I know you said your communication is great, and ma’am I mean no disrespect, but your communication is hog wash if the man is 50k in debt and you weren’t aware of it... ya know? And he didn’t disclose the DUI incident. Then the “misunderstanding “ about the vasectomy cost/insurance benefits. 

I won’t say I think you should leave or stay. But I would sit him down and tell him you feel like you were completely mislead and it’s placed some doubt in your mind about how successful (or not) this marriage will be. I mean, do you trust him now? Do you want to have a baby with a man that you can’t trust?


----------



## RoseAglow (Apr 11, 2013)

@GalFriday, I see that you have a lot of emotions and questions, and understandably so! Your original post is not clear regarding some important timelines. Can you please clarify:

1. How long have you and your H been together as a couple?

2. Did you ever live together prior to this latest move?

3. When you say you moved to where he was living post-divorce, whose divorce do you mean? And when did it happen?

On the one hand, it sounds like you really haven't spent that much time with your guy or known him very well for very long. It is hard to understand how you didn't know about his son's laziness and poor hygiene, or the small town to which he moved, or the dramatically high level of debt that he has, unless you haven't spent all that much time with him and his child in real life.

On the other hand, you say in your OP that you and your h have been together for a few years including time in which you were in the same location.

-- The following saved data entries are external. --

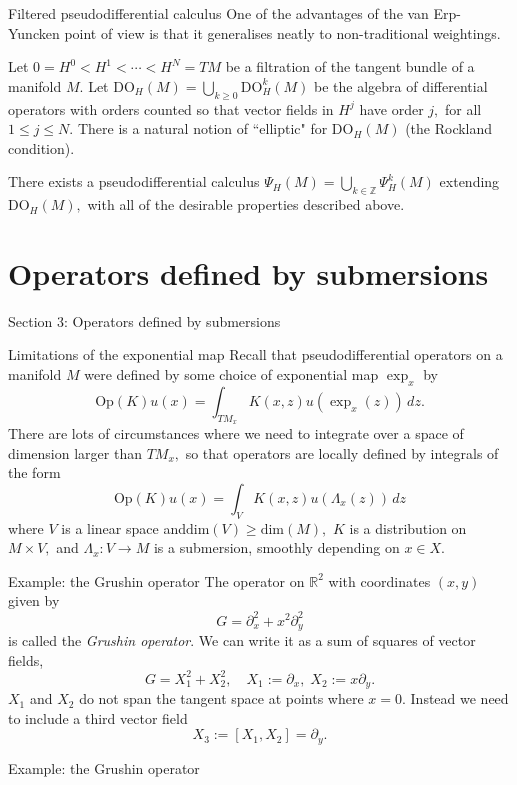 \documentclass{beamer}
\numberwithin{equation}{section}
\theoremstyle{plain}
\theoremstyle{plain}
\theoremstyle{definition}
\theoremstyle{plain}
\theoremstyle{plain}
\theoremstyle{definition}
\newcommand{\Rl}{\mathbb{R}}
\newcommand{\Itgr}{\mathbb{Z}}
\newcommand{\Op}{\mathrm{Op}}
\begin{document}
\begin{frame}{Filtered pseudodifferential calculus}
    One of the advantages of the van Erp-Yuncken point of view is that it generalises neatly to non-traditional weightings. 
    \pause
    
    Let $0=H^0<H^1 < \cdots < H^N = TM$ be a filtration of the tangent bundle of a manifold $M.$ Let $\mathrm{DO}_H(M) = \bigcup_{k\geq 0} \mathrm{DO}_H^k(M)$ be the algebra of differential operators with orders counted so that vector fields in $H^j$ have order $j,$ for all $1\leq j\leq N.$ There is a natural notion of ``elliptic" for $\mathrm{DO}_H(M)$ (the Rockland condition).
        
    \begin{theorem}
        There exists a pseudodifferential calculus $\Psi_H(M) = \bigcup_{k\in \Itgr} \Psi^k_H(M)$ extending $\mathrm{DO}_H(M),$ 
        with all of the desirable properties described above.
    \end{theorem}
\end{frame}



\section{Operators defined by submersions}

\begin{frame}
    \huge{Section 3: Operators defined by submersions}
\end{frame}

\begin{frame}{Limitations of the exponential map}
    Recall that pseudodifferential operators on a manifold $M$ were defined by some choice of exponential map $\exp_x$ by 
    \[
        \Op(K)u(x) = \int_{TM_x} K(x,z)u(\exp_x(z))\,dz.
    \]
    There are lots of circumstances where we need to integrate over a space of dimension larger than $TM_x,$ so that operators are locally defined by integrals of the form
    \[
        \Op(K)u(x) = \int_V K(x,z)u(\Lambda_x(z))\,dz
    \]
    where $V$ is a linear space and$\mathrm{dim}(V)\geq \mathrm{dim}(M),$ $K$ is a distribution on $M\times V,$ and $\Lambda_x:V\to M$ is a submersion, smoothly depending on $x \in X.$   
\end{frame}

\begin{frame}{Example: the Grushin operator}
    The operator on $\Rl^2$ with coordinates $(x,y)$ given by
    \[
        G = \partial_x^2+x^2\partial_y^2
    \]
    is called the \emph{Grushin operator}. We can write it as a sum of squares of vector fields,
    \[
        G = X_1^2+X_2^2,\quad X_1 := \partial_x,\; X_2 := x\partial_y.
    \]
    $X_1$ and $X_2$ do not span the tangent space at points where $x=0.$ Instead we need to include a third vector field
    \[
        X_3 := [X_1,X_2] = \partial_y.
    \]
\end{frame}

\begin{frame}{Example: the Grushin operator}
    
\end{frame}




\begin{frame}
\end{frame}
\end{document}
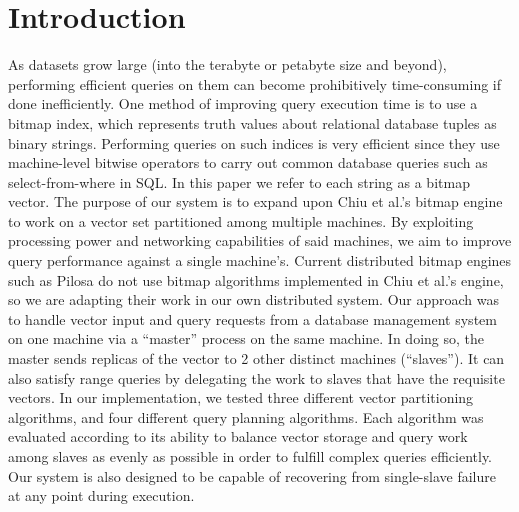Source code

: \section{Introduction}
As datasets grow large (into the terabyte or petabyte size and beyond), performing efficient queries on them can become prohibitively time-consuming if done inefficiently.
One method of improving query execution time is to use a bitmap index, which represents truth values about relational database tuples as binary strings.
Performing queries on such indices is very efficient since they use machine-level bitwise operators to carry out common database queries such as select-from-where in SQL.
In this paper we refer to each string as a bitmap vector.
The purpose of our system is to expand upon Chiu et al.'s bitmap engine to work on a vector set partitioned among multiple machines.
By exploiting processing power and networking capabilities of said machines, we aim to improve query performance against a single machine’s.
Current distributed bitmap engines such as Pilosa do not use bitmap algorithms implemented in Chiu et al.’s engine, so we are adapting their work in our own distributed system.
Our approach was to handle vector input and query requests from a database management system on one machine via a ``master'' process on the same machine.
In doing so, the master sends replicas of the vector to 2 other distinct machines (``slaves'').
It can also satisfy range queries by delegating the work to slaves that have the requisite vectors.
In our implementation, we tested three different vector partitioning algorithms, and four different query planning algorithms.
Each algorithm was evaluated according to its ability to balance vector storage and query work among slaves as evenly as possible in order to fulfill complex queries efficiently.
Our system is also designed to be capable of recovering from single-slave failure at any point during execution.
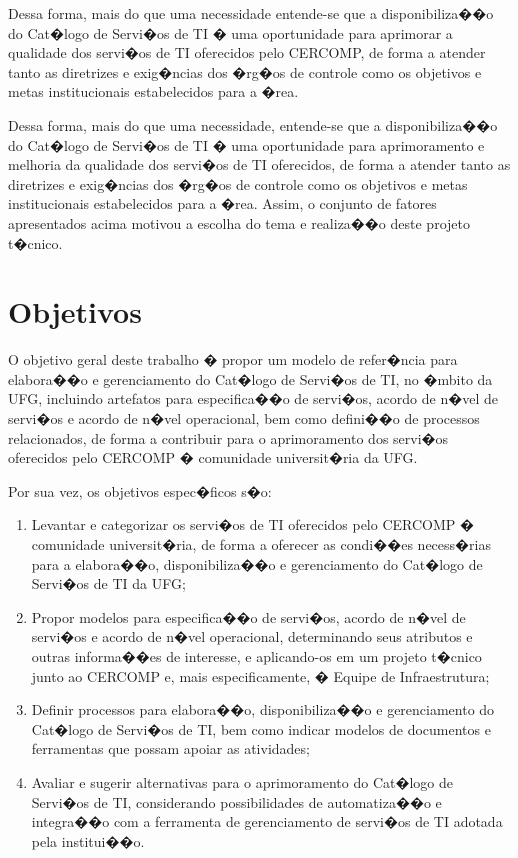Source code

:Dessa forma, mais do que uma necessidade entende-se que a disponibiliza��o do Cat�logo de Servi�os de TI � uma oportunidade para aprimorar a qualidade dos servi�os de TI oferecidos pelo CERCOMP, de forma a atender tanto as diretrizes e exig�ncias dos �rg�os de controle como os objetivos e metas institucionais estabelecidos para a �rea.

Dessa forma, mais do que uma necessidade, entende-se que a disponibiliza��o do Cat�logo de Servi�os de TI � uma oportunidade para aprimoramento e melhoria da qualidade dos servi�os de TI oferecidos, de forma a atender tanto as diretrizes e exig�ncias dos �rg�os de controle como os objetivos e metas institucionais estabelecidos para a �rea. Assim, o conjunto de fatores apresentados acima motivou a escolha do tema e realiza��o deste projeto t�cnico.


\section{Objetivos}
\label{sec:objetivos}

O objetivo geral deste trabalho � propor um modelo de refer�ncia para elabora��o e gerenciamento do Cat�logo de Servi�os de TI, no �mbito da UFG, incluindo artefatos para especifica��o de servi�os, acordo de n�vel de servi�os e acordo de n�vel operacional, bem como defini��o de processos relacionados, de forma a contribuir para o aprimoramento dos servi�os oferecidos pelo CERCOMP � comunidade universit�ria da UFG.

Por sua vez, os objetivos espec�ficos s�o:
\begin{enumerate}
  \item Levantar e categorizar os servi�os de TI oferecidos pelo CERCOMP � comunidade universit�ria, de forma a oferecer as condi��es necess�rias para a elabora��o, disponibiliza��o e gerenciamento do Cat�logo de Servi�os de TI da UFG;
  \item Propor modelos para especifica��o de servi�os, acordo de n�vel de servi�os e acordo de n�vel operacional, determinando seus atributos e outras informa��es de interesse, e aplicando-os em um projeto t�cnico junto ao CERCOMP e, mais especificamente, � Equipe de Infraestrutura;
  \item Definir processos para elabora��o, disponibiliza��o e gerenciamento do Cat�logo de Servi�os de TI, bem como indicar modelos de documentos e ferramentas que possam apoiar as atividades;
  \item Avaliar e sugerir alternativas para o aprimoramento do Cat�logo de Servi�os de TI, considerando possibilidades de automatiza��o e integra��o com a ferramenta de gerenciamento de servi�os de TI adotada pela institui��o.
\end{enumerate}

This being TAM, I have to ask you- were and your now H in an affair while he was married? This would explain how you could have "been together" for a long time yet you have so little real world experience with him, and it also would explain why you were so trusting of him to make a huge move, using your savings and going without first securing a job, to be near him without ever going to see where he was living first.

If you were not in an affair and you lived together beforehand, has anything else dramatic happened recently? Has your H been deployed/in an accident/suffered a trauma, which might explain his current poor decisions? 

It will help provide better suited advice if you can clarify the timelines and provide more information.


----------